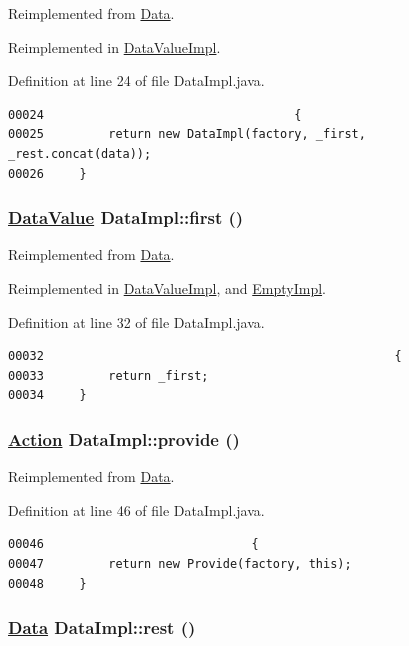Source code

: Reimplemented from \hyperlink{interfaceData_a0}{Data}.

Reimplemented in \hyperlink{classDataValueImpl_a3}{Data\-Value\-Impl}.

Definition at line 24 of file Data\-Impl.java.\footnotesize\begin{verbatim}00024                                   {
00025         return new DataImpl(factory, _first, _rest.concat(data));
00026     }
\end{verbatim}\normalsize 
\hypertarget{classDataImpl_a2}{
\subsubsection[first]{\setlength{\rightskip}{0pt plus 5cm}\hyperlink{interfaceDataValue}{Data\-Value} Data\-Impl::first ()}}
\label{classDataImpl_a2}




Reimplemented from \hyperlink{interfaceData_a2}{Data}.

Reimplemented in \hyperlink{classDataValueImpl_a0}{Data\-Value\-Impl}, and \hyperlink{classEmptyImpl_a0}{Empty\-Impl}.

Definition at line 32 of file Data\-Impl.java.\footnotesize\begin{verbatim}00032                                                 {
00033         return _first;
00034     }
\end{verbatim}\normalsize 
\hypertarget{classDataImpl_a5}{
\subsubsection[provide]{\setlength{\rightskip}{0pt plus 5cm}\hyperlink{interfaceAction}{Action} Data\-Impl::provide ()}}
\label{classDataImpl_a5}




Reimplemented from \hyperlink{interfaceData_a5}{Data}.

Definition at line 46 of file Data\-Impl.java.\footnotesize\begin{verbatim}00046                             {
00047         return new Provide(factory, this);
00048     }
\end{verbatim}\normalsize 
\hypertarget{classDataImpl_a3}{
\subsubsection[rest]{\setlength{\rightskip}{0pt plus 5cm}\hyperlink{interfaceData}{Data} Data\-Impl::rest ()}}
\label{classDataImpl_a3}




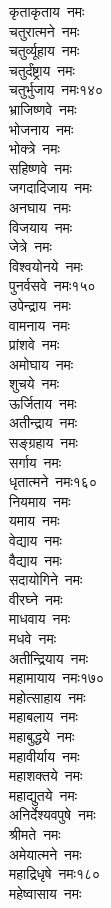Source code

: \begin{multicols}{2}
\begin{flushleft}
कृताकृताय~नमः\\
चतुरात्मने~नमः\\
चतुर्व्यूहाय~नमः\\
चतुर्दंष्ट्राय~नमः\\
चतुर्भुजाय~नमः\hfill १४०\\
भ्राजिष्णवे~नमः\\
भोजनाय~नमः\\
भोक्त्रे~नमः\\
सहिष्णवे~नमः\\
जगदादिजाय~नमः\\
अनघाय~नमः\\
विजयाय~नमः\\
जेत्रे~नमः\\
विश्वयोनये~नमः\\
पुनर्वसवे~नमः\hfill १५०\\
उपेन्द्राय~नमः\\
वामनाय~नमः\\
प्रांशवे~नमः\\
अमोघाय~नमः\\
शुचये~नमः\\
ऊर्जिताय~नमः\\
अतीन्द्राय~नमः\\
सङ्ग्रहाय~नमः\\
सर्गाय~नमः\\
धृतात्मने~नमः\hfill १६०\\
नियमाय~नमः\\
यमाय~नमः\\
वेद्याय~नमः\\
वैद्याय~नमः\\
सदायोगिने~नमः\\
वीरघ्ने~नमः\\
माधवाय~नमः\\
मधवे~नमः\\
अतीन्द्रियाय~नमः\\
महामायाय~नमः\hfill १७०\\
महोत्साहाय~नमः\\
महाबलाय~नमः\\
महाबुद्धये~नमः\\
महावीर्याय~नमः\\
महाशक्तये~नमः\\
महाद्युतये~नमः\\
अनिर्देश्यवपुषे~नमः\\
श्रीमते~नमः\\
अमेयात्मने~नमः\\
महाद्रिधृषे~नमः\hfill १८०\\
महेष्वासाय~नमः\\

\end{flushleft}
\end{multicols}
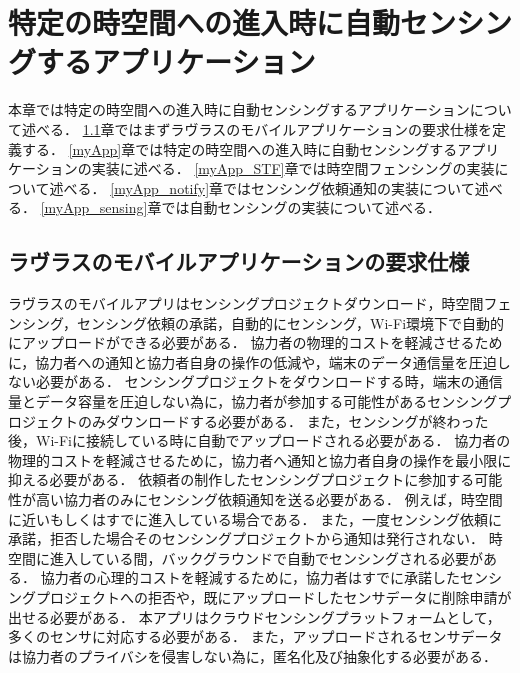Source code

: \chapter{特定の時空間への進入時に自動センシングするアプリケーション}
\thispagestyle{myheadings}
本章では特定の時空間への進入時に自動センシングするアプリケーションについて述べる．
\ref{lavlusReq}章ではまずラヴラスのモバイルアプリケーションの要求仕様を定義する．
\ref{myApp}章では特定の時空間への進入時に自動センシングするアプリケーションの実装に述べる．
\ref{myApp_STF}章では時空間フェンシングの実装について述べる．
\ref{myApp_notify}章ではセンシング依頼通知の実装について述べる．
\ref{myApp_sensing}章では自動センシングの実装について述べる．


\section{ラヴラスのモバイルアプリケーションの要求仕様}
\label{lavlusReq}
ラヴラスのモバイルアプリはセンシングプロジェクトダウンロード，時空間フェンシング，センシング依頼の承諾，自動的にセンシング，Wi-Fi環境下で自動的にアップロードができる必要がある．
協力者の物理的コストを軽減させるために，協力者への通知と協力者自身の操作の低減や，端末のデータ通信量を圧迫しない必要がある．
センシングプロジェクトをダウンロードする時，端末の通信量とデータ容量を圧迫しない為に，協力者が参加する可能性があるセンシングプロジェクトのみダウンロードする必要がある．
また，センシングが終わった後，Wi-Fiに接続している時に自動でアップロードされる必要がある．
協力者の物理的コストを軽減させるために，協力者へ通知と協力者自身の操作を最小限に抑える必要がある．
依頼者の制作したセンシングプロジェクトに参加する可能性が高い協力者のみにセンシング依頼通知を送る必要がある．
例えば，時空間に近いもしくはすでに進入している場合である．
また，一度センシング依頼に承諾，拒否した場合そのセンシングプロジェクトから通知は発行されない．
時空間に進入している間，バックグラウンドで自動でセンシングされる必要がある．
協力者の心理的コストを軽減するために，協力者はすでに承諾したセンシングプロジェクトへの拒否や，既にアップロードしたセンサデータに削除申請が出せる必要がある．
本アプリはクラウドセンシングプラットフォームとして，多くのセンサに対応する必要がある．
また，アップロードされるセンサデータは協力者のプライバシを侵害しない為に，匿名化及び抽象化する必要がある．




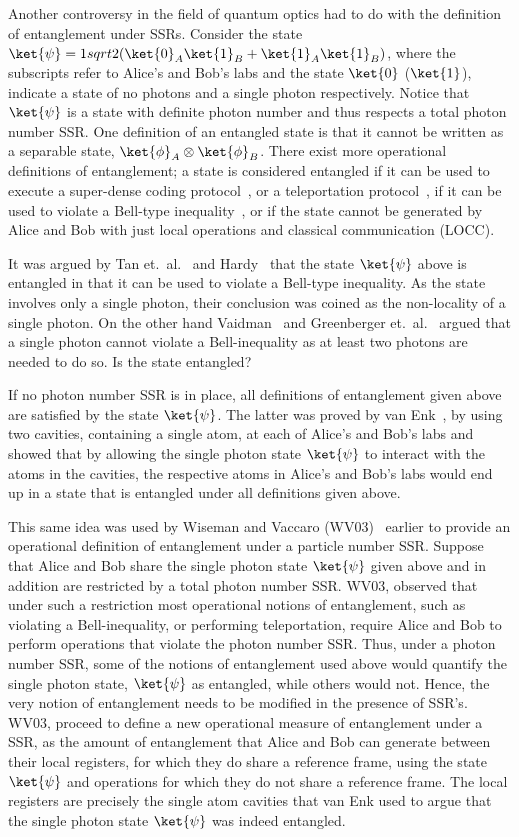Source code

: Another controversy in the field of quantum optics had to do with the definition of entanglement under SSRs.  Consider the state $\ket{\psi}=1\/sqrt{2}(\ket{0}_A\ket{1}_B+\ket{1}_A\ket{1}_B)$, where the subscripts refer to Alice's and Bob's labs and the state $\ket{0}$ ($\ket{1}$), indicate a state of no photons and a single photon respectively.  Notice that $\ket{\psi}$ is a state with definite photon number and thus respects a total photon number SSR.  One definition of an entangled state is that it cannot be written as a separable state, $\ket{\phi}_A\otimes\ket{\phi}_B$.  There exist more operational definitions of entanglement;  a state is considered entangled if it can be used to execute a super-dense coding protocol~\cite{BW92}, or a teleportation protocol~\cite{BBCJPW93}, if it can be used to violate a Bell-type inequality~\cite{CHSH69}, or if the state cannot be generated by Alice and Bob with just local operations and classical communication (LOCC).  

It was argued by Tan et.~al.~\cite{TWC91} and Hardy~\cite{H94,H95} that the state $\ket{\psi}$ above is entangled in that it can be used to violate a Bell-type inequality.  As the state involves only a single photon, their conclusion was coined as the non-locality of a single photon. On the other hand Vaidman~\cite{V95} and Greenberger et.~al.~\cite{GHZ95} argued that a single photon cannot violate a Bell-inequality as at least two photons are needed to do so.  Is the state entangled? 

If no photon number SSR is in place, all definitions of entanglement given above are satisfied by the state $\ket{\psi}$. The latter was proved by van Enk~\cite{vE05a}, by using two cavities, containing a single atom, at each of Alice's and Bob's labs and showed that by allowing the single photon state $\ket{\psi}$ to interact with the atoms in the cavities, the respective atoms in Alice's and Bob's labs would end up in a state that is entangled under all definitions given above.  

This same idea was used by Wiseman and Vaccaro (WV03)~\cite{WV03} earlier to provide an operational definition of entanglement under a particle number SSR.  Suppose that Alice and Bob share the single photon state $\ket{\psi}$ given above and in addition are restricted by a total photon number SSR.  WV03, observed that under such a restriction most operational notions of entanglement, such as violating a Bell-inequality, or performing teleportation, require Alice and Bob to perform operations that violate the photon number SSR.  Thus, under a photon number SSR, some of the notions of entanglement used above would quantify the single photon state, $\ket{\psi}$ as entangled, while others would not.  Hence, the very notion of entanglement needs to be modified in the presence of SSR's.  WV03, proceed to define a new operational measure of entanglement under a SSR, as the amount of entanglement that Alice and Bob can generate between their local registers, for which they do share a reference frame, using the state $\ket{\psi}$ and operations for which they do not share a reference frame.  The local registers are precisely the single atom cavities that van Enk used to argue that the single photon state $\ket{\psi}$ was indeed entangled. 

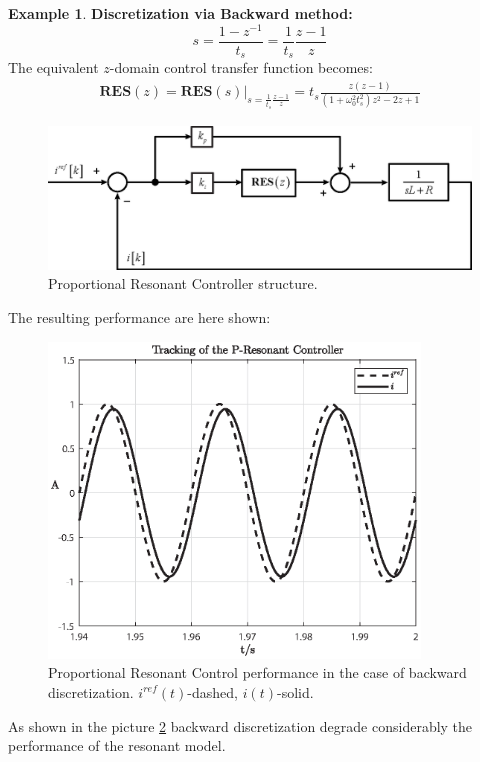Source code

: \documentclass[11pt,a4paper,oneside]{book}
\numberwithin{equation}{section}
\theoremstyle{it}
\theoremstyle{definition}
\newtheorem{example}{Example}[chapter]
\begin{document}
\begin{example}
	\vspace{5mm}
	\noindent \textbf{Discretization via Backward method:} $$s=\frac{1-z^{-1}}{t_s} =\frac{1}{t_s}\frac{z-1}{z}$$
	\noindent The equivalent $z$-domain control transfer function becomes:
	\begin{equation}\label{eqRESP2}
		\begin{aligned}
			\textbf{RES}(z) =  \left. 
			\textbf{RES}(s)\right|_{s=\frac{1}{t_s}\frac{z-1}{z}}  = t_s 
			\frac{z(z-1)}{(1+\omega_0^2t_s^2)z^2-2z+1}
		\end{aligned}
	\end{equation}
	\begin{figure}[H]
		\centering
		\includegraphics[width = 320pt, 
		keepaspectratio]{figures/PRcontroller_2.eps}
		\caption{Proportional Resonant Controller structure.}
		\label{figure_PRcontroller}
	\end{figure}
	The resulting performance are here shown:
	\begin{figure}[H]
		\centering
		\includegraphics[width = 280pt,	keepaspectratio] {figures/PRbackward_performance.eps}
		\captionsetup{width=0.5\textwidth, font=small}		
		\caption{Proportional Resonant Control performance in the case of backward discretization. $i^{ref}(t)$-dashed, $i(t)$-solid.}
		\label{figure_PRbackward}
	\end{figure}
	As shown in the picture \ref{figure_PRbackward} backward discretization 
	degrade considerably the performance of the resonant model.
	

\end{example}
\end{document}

--

Give again, please, precisely the lines that begin the records and run through the line with "Definition at line 46" in it, keeping both end lines and dropping any pictures.

#### PROBLEM SOLUTION
Source code

: Reimplemented from \hyperlink{interfaceData_a0}{Data}.

Reimplemented in \hyperlink{classDataValueImpl_a3}{Data\-Value\-Impl}.

Definition at line 24 of file Data\-Impl.java.\footnotesize\begin{verbatim}00024                                   {
00025         return new DataImpl(factory, _first, _rest.concat(data));
00026     }
\end{verbatim}\normalsize 
\hypertarget{classDataImpl_a2}{
\subsubsection[first]{\setlength{\rightskip}{0pt plus 5cm}\hyperlink{interfaceDataValue}{Data\-Value} Data\-Impl::first ()}}
\label{classDataImpl_a2}




Reimplemented from \hyperlink{interfaceData_a2}{Data}.

Reimplemented in \hyperlink{classDataValueImpl_a0}{Data\-Value\-Impl}, and \hyperlink{classEmptyImpl_a0}{Empty\-Impl}.

Definition at line 32 of file Data\-Impl.java.\footnotesize\begin{verbatim}00032                                                 {
00033         return _first;
00034     }
\end{verbatim}\normalsize 
\hypertarget{classDataImpl_a5}{
\subsubsection[provide]{\setlength{\rightskip}{0pt plus 5cm}\hyperlink{interfaceAction}{Action} Data\-Impl::provide ()}}
\label{classDataImpl_a5}




Reimplemented from \hyperlink{interfaceData_a5}{Data}.

Definition at line 46 of file Data\-Impl.java.\footnotesize\begin{verbatim}00046                             {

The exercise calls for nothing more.